Friday, June 18, 2021
StupidiNews!
Thursday, June 17, 2021
Last Call For A Supremely Historic Day
The Supreme Court saved the Affordable Care Act yet again on Thursday, tossing out a Republican lawsuit that sought to overturn former president Barack Obama’s signature legislation.
The 7–2 decision brought together the court’s liberal wing and several of its more conservative members, including the two newest justices confirmed under former president Donald Trump, Justices Amy Coney Barrett and Brett Kavanaugh.
The majority concluded that Texas and the other Republican state attorneys general who sued lacked standing to bring the case at all, a ruling that brought the yearslong fight to an end without delving into the substance of the latest challenge to the healthcare law.

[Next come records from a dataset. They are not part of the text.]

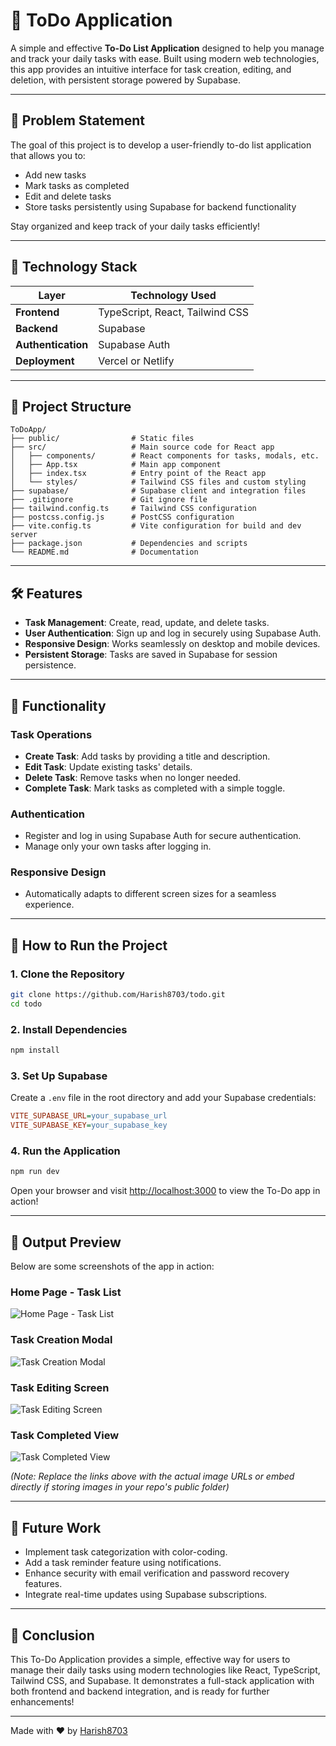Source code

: # 📝 ToDo Application

A simple and effective **To-Do List Application** designed to help you manage and track your daily tasks with ease. Built using modern web technologies, this app provides an intuitive interface for task creation, editing, and deletion, with persistent storage powered by Supabase.

---

## 🚀 Problem Statement

The goal of this project is to develop a user-friendly to-do list application that allows you to:

- Add new tasks
- Mark tasks as completed
- Edit and delete tasks
- Store tasks persistently using Supabase for backend functionality

Stay organized and keep track of your daily tasks efficiently!

---

## 🔧 Technology Stack

| **Layer**            | **Technology Used**              |
|----------------------|----------------------------------|
| **Frontend**         | TypeScript, React, Tailwind CSS  |
| **Backend**          | Supabase                         |
| **Authentication**   | Supabase Auth                    |
| **Deployment**       | Vercel or Netlify                |

---

## 📁 Project Structure

```
ToDoApp/
├── public/                # Static files
├── src/                   # Main source code for React app
│   ├── components/        # React components for tasks, modals, etc.
│   ├── App.tsx            # Main app component
│   ├── index.tsx          # Entry point of the React app
│   └── styles/            # Tailwind CSS files and custom styling
├── supabase/              # Supabase client and integration files
├── .gitignore             # Git ignore file
├── tailwind.config.ts     # Tailwind CSS configuration
├── postcss.config.js      # PostCSS configuration
├── vite.config.ts         # Vite configuration for build and dev server
├── package.json           # Dependencies and scripts
└── README.md              # Documentation
```

---

## 🛠 Features

- **Task Management**: Create, read, update, and delete tasks.
- **User Authentication**: Sign up and log in securely using Supabase Auth.
- **Responsive Design**: Works seamlessly on desktop and mobile devices.
- **Persistent Storage**: Tasks are saved in Supabase for session persistence.

---

## 🤖 Functionality

### Task Operations

- **Create Task**: Add tasks by providing a title and description.
- **Edit Task**: Update existing tasks' details.
- **Delete Task**: Remove tasks when no longer needed.
- **Complete Task**: Mark tasks as completed with a simple toggle.

### Authentication

- Register and log in using Supabase Auth for secure authentication.
- Manage only your own tasks after logging in.

### Responsive Design

- Automatically adapts to different screen sizes for a seamless experience.

---

## 📝 How to Run the Project

### 1. Clone the Repository

```bash
git clone https://github.com/Harish8703/todo.git
cd todo
```

### 2. Install Dependencies

```bash
npm install
```

### 3. Set Up Supabase

Create a `.env` file in the root directory and add your Supabase credentials:

```ini
VITE_SUPABASE_URL=your_supabase_url
VITE_SUPABASE_KEY=your_supabase_key
```

### 4. Run the Application

```bash
npm run dev
```

Open your browser and visit [http://localhost:3000](http://localhost:3000) to view the To-Do app in action!

---

## 📸 Output Preview

Below are some screenshots of the app in action:

### Home Page - Task List

![Home Page - Task List](https://user-images.githubusercontent.com/Harish8703/sample1.jpg) <!-- Image 1 -->

### Task Creation Modal

![Task Creation Modal](https://user-images.githubusercontent.com/Harish8703/sample2.jpg) <!-- Image 2 -->

### Task Editing Screen

![Task Editing Screen](https://user-images.githubusercontent.com/Harish8703/sample3.jpg) <!-- Image 3 -->

### Task Completed View

![Task Completed View](https://user-images.githubusercontent.com/Harish8703/sample4.jpg) <!-- Image 4 -->

*(Note: Replace the links above with the actual image URLs or embed directly if storing images in your repo's public folder)*

---

## 🔮 Future Work

- Implement task categorization with color-coding.
- Add a task reminder feature using notifications.
- Enhance security with email verification and password recovery features.
- Integrate real-time updates using Supabase subscriptions.

---

## 🏁 Conclusion

This To-Do Application provides a simple, effective way for users to manage their daily tasks using modern technologies like React, TypeScript, Tailwind CSS, and Supabase. It demonstrates a full-stack application with both frontend and backend integration, and is ready for further enhancements!

---

Made with ❤️ by [Harish8703](https://github.com/Harish8703)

Justice Stephen Breyer wrote the opinion, which was also joined by Chief Justice John Roberts Jr. and Justices Clarence Thomas, Sonia Sotomayor, and Elena Kagan.
The ACA’s many provisions that transformed the US healthcare system will remain intact — including insurers being blocked from denying coverage to people with preexisting conditions, regulated individual insurance markets, and an expansion of Medicaid plans to millions of people with low incomes.

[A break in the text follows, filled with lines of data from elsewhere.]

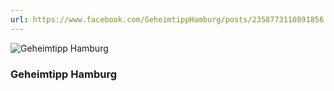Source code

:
 ```yaml
---
url: https://www.facebook.com/GeheimtippHamburg/posts/2358773110891856
---
```


![Geheimtipp Hamburg](/img/medien/geheimtipp-hamburg.png)

### Geheimtipp Hamburg

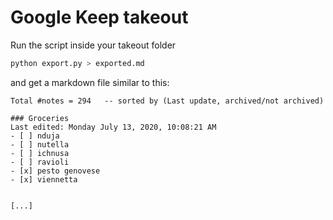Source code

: # Google Keep takeout

Run the script inside your takeout folder 
```sh
python export.py > exported.md
```

and get a markdown file similar to this:

```
Total #notes = 294   -- sorted by (Last update, archived/not archived)

### Groceries
Last edited: Monday July 13, 2020, 10:08:21 AM
- [ ] nduja
- [ ] nutella
- [ ] ichnusa
- [ ] ravioli 
- [x] pesto genovese
- [x] viennetta


[...]
```

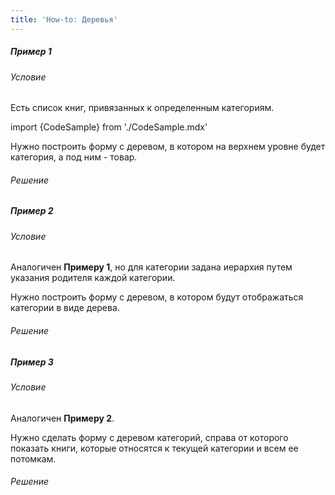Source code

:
 ```yaml
---
title: 'How-to: Деревья'
---
```


##### Пример 1

###### Условие

Есть список книг, привязанных к определенным категориям.

import {CodeSample} from './CodeSample.mdx'

<CodeSample url="https://ru-documentation.lsfusion.org/sample?file=UseCaseTree&block=sample1"/>

Нужно построить форму с деревом, в котором на верхнем уровне будет категория, а под ним - товар.

###### Решение

<CodeSample url="https://ru-documentation.lsfusion.org/sample?file=UseCaseTree&block=solution1"/>

##### Пример 2

###### Условие

Аналогичен **Примеру 1**, но для категории задана иерархия путем указания родителя каждой категории.

<CodeSample url="https://ru-documentation.lsfusion.org/sample?file=UseCaseTree&block=sample2"/>

Нужно построить форму с деревом, в котором будут отображаться категории в виде дерева.

###### Решение

<CodeSample url="https://ru-documentation.lsfusion.org/sample?file=UseCaseTree&block=solution2"/>

##### Пример 3

###### Условие

Аналогичен **Примеру 2**.

Нужно сделать форму с деревом категорий, справа от которого показать книги, которые относятся к текущей категории и всем ее потомкам.

###### Решение

<CodeSample url="https://ru-documentation.lsfusion.org/sample?file=UseCaseTree&block=solution3"/>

To establish standing, a party has to show that they suffer an injury traceable to the issue at hand. The Texas lawsuit centered on the individual mandate portion of Obamacare, a tax on people who decline to purchase health insurance, which did not directly affect state governments at all. The Republican states tried to get around this by arguing that encouraging people to sign up for health insurance causes extra paperwork costs for states as an employer. “Those forms don’t produce themselves,” then–Texas solicitor general Kyle Hawkins argued before the Supreme Court in November.
The court wasn’t having it. During last year’s hearing, Justice Elena Kagan said the Texas argument would “explode” standing doctrine
The Republican states tried to argue that the individual mandate penalty — despite being $0 — increased their financial burden by driving more people to join state medical insurance programs. But the court forcefully rejected that argument.
“Neither logic nor evidence suggests that an unenforceable mandate will cause state residents to enroll in valuable benefits programs that they would otherwise forgo,” says the decision.
The justices ruled that granting standing in a case like this would essentially give the courts a blank check to overturn legislation. “It would threaten to grant unelected judges a general authority to conduct oversight of decisions of the elected branches of Government,” says the ruling.
The Supreme Court on Thursday unanimously ruled that Philadelphia may not bar a Catholic agency that refused to work with same-sex couples from screening potential foster parents.
Chief Justice John G. Roberts Jr., writing for six members of the court, said that since the city allowed exceptions to its policies for some other agencies it must also do so in this instance. The Catholic agency, he wrote, “seeks only an accommodation that will allow it to continue serving the children of Philadelphia in a manner consistent with its religious beliefs; it does not seek to impose those beliefs on anyone else.”
The decision, in the latest clash between anti-discrimination principles and claims of conscience, was a setback for gay rights and further evidence that religious groups almost always prevail in the current court.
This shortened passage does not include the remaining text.